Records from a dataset
BEGIN

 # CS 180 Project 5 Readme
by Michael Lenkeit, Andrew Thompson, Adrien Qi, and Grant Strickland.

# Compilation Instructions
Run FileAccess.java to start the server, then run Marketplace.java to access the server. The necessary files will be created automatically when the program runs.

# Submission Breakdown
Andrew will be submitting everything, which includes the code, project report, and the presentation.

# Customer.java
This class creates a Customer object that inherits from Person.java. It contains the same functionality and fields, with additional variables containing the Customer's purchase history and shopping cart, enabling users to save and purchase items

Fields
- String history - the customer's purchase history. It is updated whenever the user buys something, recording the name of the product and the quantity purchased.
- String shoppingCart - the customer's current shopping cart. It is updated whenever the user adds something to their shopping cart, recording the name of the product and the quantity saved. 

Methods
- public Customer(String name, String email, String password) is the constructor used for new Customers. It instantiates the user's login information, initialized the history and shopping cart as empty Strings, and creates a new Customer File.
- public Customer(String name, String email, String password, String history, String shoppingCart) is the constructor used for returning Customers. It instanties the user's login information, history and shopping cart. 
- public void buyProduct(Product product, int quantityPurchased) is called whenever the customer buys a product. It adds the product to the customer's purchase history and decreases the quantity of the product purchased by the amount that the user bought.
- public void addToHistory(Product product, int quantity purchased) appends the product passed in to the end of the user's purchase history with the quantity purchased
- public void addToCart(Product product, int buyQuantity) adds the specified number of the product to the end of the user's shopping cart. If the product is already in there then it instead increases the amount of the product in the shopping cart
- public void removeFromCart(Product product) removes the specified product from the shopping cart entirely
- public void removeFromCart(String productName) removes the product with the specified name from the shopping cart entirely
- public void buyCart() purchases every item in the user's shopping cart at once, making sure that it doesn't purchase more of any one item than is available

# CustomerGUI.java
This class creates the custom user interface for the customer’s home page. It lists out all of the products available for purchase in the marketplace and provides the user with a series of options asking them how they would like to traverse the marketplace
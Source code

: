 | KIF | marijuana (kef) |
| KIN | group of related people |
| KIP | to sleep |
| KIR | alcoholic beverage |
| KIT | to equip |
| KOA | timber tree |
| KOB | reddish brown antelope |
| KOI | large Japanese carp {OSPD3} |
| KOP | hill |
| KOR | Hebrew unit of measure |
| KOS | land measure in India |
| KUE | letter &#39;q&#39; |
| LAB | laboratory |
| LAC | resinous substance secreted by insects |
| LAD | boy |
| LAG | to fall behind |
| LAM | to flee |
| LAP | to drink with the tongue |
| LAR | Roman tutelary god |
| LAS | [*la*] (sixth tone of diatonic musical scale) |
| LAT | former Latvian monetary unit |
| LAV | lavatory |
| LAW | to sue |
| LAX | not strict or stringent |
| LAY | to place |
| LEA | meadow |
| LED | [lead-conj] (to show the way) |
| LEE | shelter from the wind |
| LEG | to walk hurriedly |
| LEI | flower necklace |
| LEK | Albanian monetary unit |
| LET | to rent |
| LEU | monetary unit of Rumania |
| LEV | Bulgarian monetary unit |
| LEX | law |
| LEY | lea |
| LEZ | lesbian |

END

▶ **WORK ORDER**
Please give back the entries above, unchanged and complete.

▶ **RESULT FOR THIS EXERCISE**
 # CS 180 Project 5 Readme
by Michael Lenkeit, Andrew Thompson, Adrien Qi, and Grant Strickland.

# Compilation Instructions
Run FileAccess.java to start the server, then run Marketplace.java to access the server. The necessary files will be created automatically when the program runs.

# Submission Breakdown
Andrew will be submitting everything, which includes the code, project report, and the presentation.

# Customer.java
This class creates a Customer object that inherits from Person.java. It contains the same functionality and fields, with additional variables containing the Customer's purchase history and shopping cart, enabling users to save and purchase items

Fields
- String history - the customer's purchase history. It is updated whenever the user buys something, recording the name of the product and the quantity purchased.
- String shoppingCart - the customer's current shopping cart. It is updated whenever the user adds something to their shopping cart, recording the name of the product and the quantity saved. 

Methods
- public Customer(String name, String email, String password) is the constructor used for new Customers. It instantiates the user's login information, initialized the history and shopping cart as empty Strings, and creates a new Customer File.
- public Customer(String name, String email, String password, String history, String shoppingCart) is the constructor used for returning Customers. It instanties the user's login information, history and shopping cart. 
- public void buyProduct(Product product, int quantityPurchased) is called whenever the customer buys a product. It adds the product to the customer's purchase history and decreases the quantity of the product purchased by the amount that the user bought.
- public void addToHistory(Product product, int quantity purchased) appends the product passed in to the end of the user's purchase history with the quantity purchased
- public void addToCart(Product product, int buyQuantity) adds the specified number of the product to the end of the user's shopping cart. If the product is already in there then it instead increases the amount of the product in the shopping cart
- public void removeFromCart(Product product) removes the specified product from the shopping cart entirely
- public void removeFromCart(String productName) removes the product with the specified name from the shopping cart entirely
- public void buyCart() purchases every item in the user's shopping cart at once, making sure that it doesn't purchase more of any one item than is available

# CustomerGUI.java
This class creates the custom user interface for the customer’s home page. It lists out all of the products available for purchase in the marketplace and provides the user with a series of options asking them how they would like to traverse the marketplace
Source code

: | KIF | marijuana (kef) |
| KIN | group of related people |
| KIP | to sleep |
| KIR | alcoholic beverage |
| KIT | to equip |
| KOA | timber tree |
| KOB | reddish brown antelope |
| KOI | large Japanese carp {OSPD3} |
| KOP | hill |
| KOR | Hebrew unit of measure |
| KOS | land measure in India |
| KUE | letter &#39;q&#39; |
| LAB | laboratory |
| LAC | resinous substance secreted by insects |
| LAD | boy |
| LAG | to fall behind |
| LAM | to flee |
| LAP | to drink with the tongue |
| LAR | Roman tutelary god |
| LAS | [*la*] (sixth tone of diatonic musical scale) |
| LAT | former Latvian monetary unit |
| LAV | lavatory |
| LAW | to sue |
| LAX | not strict or stringent |
| LAY | to place |
| LEA | meadow |
| LED | [lead-conj] (to show the way) |
| LEE | shelter from the wind |
| LEG | to walk hurriedly |
| LEI | flower necklace |
| LEK | Albanian monetary unit |
| LET | to rent |
| LEU | monetary unit of Rumania |
| LEV | Bulgarian monetary unit |
| LEX | law |
| LEY | lea |
| LEZ | lesbian |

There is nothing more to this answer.